▶ _TASK DETAILS_
Which lines of the records contain the word "need"? Copy each one.

▶ _EXERCISE DATA_
· · ·

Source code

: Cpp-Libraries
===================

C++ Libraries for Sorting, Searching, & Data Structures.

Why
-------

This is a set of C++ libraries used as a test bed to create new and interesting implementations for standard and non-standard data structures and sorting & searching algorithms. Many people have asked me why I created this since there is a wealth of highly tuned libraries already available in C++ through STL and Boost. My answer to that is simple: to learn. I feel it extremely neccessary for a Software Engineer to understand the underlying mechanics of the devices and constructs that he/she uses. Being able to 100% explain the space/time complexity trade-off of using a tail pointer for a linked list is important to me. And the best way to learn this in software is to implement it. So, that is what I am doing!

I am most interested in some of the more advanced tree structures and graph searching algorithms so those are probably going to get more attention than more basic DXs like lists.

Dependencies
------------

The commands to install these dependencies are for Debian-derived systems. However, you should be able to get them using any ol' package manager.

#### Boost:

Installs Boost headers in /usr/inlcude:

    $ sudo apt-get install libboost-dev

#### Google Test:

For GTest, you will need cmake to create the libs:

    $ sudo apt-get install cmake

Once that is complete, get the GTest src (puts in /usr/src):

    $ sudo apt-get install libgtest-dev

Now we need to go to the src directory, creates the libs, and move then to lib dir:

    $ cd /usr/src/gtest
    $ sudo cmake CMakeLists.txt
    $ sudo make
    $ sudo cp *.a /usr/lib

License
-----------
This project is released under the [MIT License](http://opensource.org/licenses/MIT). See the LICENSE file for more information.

· · ·

▶ _RESPONSE TO THE EXERCISE_
For GTest, you will need cmake to create the libs:
Now we need to go to the src directory, creates the libs, and move then to lib dir:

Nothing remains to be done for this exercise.